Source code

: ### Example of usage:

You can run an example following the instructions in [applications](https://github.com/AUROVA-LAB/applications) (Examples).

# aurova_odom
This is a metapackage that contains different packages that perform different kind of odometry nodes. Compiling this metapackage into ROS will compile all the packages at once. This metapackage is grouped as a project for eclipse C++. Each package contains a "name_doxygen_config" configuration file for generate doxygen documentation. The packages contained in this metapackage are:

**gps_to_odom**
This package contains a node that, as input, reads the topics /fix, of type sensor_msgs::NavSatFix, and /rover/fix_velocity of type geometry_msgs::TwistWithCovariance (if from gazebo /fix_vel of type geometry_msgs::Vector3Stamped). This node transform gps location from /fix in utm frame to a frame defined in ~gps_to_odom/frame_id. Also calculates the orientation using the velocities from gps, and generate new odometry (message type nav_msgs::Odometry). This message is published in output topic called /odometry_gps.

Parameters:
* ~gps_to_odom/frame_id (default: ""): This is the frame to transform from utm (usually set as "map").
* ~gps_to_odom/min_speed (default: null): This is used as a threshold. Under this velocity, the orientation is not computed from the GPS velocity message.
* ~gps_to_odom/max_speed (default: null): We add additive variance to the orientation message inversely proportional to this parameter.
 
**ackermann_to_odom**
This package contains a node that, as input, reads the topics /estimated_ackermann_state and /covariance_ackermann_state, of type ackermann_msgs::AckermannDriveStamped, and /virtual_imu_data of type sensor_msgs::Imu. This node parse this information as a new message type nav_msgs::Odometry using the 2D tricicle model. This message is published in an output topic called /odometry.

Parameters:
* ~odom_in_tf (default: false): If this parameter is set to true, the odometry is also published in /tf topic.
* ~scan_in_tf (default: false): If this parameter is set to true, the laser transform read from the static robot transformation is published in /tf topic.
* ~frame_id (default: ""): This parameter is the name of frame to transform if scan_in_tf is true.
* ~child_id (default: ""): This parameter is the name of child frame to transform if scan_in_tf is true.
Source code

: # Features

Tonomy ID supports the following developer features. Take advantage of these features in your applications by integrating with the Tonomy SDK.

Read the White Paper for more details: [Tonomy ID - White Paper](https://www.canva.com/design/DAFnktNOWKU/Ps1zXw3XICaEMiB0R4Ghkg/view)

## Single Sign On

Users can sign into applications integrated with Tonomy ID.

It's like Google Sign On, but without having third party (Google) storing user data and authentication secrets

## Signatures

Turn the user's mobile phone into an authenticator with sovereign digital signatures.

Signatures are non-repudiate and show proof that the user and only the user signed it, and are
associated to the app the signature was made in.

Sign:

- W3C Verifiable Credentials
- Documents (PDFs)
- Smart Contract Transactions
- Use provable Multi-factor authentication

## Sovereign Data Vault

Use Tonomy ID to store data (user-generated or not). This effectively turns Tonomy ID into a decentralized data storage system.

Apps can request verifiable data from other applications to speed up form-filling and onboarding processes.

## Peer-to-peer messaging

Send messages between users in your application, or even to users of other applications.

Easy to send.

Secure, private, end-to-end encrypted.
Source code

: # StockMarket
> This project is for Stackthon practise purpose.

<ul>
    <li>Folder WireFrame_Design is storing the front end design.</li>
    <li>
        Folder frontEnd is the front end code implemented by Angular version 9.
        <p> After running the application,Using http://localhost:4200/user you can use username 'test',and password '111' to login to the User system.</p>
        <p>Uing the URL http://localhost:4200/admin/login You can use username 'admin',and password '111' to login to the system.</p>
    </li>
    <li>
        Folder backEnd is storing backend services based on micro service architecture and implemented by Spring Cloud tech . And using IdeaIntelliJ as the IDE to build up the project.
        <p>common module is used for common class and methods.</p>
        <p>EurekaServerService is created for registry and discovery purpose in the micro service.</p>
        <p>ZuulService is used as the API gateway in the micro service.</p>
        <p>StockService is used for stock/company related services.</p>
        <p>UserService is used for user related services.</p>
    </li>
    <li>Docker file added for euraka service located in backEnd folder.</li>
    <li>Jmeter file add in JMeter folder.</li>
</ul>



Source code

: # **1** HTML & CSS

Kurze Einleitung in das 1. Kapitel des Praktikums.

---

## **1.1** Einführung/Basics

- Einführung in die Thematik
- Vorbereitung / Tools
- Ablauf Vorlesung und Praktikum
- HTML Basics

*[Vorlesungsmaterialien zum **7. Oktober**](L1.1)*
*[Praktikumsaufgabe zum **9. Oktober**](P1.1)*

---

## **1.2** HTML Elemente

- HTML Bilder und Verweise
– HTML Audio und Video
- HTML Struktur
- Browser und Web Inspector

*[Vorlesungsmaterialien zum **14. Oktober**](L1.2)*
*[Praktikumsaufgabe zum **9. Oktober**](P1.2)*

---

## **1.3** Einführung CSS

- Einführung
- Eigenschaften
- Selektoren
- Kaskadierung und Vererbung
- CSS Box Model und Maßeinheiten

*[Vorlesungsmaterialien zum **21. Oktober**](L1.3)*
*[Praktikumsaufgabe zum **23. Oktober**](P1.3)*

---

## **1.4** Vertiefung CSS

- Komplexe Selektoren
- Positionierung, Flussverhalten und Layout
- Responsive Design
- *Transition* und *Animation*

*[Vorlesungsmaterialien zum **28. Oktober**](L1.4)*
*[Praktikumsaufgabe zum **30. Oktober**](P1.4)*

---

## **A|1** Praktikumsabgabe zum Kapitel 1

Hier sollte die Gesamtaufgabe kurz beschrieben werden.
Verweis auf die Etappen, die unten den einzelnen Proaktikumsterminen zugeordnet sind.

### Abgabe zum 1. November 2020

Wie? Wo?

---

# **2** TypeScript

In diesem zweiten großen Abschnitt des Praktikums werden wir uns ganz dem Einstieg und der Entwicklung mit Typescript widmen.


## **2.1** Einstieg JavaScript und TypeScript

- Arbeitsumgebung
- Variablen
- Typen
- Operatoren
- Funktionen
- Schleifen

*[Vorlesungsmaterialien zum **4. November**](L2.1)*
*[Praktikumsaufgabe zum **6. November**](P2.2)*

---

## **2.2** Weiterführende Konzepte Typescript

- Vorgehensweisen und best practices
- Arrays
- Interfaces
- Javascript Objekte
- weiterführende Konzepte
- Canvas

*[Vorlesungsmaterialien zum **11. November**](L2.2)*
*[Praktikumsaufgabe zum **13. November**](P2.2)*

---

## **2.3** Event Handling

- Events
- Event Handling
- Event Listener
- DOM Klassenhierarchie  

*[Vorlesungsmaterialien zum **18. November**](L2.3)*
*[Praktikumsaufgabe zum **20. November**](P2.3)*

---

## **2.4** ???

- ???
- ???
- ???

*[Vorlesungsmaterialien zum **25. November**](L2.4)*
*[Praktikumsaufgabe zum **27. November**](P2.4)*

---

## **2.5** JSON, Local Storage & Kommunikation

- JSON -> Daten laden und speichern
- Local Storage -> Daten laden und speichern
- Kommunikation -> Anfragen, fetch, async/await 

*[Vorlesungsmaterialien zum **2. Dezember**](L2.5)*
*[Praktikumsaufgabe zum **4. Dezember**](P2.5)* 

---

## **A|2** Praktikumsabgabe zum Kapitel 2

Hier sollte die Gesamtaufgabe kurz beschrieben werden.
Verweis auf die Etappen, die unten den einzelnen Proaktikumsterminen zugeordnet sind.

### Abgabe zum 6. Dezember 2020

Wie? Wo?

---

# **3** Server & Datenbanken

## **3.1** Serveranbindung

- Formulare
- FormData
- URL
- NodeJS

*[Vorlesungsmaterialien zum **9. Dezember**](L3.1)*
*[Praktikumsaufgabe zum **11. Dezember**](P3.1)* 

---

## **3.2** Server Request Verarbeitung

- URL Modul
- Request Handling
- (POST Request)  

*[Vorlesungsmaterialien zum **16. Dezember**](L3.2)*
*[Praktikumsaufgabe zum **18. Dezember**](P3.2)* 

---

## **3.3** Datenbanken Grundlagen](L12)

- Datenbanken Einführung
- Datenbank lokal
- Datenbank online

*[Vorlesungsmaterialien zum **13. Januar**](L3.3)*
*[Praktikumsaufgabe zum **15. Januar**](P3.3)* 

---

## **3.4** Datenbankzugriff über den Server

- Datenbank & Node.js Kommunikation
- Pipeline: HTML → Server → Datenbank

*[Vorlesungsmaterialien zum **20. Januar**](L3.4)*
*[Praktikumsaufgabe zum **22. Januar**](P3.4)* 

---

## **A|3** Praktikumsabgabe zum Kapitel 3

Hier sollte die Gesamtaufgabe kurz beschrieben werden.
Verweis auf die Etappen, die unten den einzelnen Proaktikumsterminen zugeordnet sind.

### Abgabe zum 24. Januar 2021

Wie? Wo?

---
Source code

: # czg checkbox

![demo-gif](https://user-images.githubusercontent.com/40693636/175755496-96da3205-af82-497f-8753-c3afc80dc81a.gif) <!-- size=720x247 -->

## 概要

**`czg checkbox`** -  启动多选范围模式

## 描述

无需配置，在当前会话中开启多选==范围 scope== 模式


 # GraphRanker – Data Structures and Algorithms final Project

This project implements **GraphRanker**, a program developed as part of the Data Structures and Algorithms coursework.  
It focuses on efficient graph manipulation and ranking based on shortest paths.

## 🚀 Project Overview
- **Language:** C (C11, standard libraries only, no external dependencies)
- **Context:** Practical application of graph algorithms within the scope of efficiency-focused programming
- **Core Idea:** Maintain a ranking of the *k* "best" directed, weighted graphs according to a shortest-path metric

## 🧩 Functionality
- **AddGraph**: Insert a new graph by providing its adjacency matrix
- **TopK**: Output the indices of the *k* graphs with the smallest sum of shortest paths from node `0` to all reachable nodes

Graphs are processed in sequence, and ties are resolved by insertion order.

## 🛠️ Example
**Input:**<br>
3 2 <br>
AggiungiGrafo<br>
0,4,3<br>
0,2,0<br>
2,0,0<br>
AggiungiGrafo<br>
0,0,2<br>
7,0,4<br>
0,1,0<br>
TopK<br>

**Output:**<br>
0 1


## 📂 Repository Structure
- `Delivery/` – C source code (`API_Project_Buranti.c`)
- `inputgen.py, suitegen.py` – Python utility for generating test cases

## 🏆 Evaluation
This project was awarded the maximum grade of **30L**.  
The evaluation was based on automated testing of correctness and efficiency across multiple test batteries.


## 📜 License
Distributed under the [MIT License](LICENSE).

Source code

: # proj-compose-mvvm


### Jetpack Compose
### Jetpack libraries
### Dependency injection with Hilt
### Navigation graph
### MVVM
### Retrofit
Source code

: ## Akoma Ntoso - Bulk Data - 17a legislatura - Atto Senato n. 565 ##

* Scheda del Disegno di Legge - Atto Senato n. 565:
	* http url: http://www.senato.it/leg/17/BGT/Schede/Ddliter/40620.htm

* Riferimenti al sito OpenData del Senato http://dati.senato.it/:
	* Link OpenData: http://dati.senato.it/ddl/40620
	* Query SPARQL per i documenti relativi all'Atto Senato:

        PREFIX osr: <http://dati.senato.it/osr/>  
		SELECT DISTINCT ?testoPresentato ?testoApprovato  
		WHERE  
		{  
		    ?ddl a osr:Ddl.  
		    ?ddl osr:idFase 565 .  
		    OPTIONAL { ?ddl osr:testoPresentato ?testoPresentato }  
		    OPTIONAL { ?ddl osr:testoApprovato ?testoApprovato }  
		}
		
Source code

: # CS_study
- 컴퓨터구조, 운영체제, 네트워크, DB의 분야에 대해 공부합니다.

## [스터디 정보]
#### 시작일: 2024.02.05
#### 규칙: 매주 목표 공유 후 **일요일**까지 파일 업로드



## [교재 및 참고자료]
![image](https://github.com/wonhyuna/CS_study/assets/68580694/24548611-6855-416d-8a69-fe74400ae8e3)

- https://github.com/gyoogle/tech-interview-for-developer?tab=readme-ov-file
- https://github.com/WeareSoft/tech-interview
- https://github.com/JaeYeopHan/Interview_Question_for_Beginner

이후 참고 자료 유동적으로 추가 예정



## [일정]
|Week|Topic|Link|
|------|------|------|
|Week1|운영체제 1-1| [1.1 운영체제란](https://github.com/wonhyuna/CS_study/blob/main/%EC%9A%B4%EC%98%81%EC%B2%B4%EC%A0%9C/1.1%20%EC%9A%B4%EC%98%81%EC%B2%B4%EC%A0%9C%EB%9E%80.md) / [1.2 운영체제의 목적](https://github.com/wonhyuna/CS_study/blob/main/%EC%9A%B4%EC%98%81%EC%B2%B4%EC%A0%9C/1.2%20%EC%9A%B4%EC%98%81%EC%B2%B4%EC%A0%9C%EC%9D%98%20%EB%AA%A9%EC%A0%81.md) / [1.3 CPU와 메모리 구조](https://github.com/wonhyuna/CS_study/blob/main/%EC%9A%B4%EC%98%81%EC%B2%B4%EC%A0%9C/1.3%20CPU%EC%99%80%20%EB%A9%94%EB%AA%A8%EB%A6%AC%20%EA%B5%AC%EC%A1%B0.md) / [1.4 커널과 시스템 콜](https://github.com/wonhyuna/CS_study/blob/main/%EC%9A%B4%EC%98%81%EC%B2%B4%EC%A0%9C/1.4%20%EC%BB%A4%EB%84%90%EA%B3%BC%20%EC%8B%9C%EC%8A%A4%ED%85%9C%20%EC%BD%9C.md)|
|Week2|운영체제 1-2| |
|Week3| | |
********
(WHAT YOU ARE ASKED TO DO) Copy out, word for word, the part of the entries above that begins at the line with "<p> After running" and ends at the line with "## **1.1** Einführung/Basics", including both.

(ANSWER TO THIS PROBLEM)
        <p> After running the application,Using http://localhost:4200/user you can use username 'test',and password '111' to login to the User system.</p>
        <p>Uing the URL http://localhost:4200/admin/login You can use username 'admin',and password '111' to login to the system.</p>
    </li>
    <li>
        Folder backEnd is storing backend services based on micro service architecture and implemented by Spring Cloud tech . And using IdeaIntelliJ as the IDE to build up the project.
        <p>common module is used for common class and methods.</p>
        <p>EurekaServerService is created for registry and discovery purpose in the micro service.</p>
        <p>ZuulService is used as the API gateway in the micro service.</p>
        <p>StockService is used for stock/company related services.</p>
        <p>UserService is used for user related services.</p>
    </li>
    <li>Docker file added for euraka service located in backEnd folder.</li>
    <li>Jmeter file add in JMeter folder.</li>
</ul>



Source code

: # **1** HTML & CSS

Kurze Einleitung in das 1. Kapitel des Praktikums.

---

## **1.1** Einführung/Basics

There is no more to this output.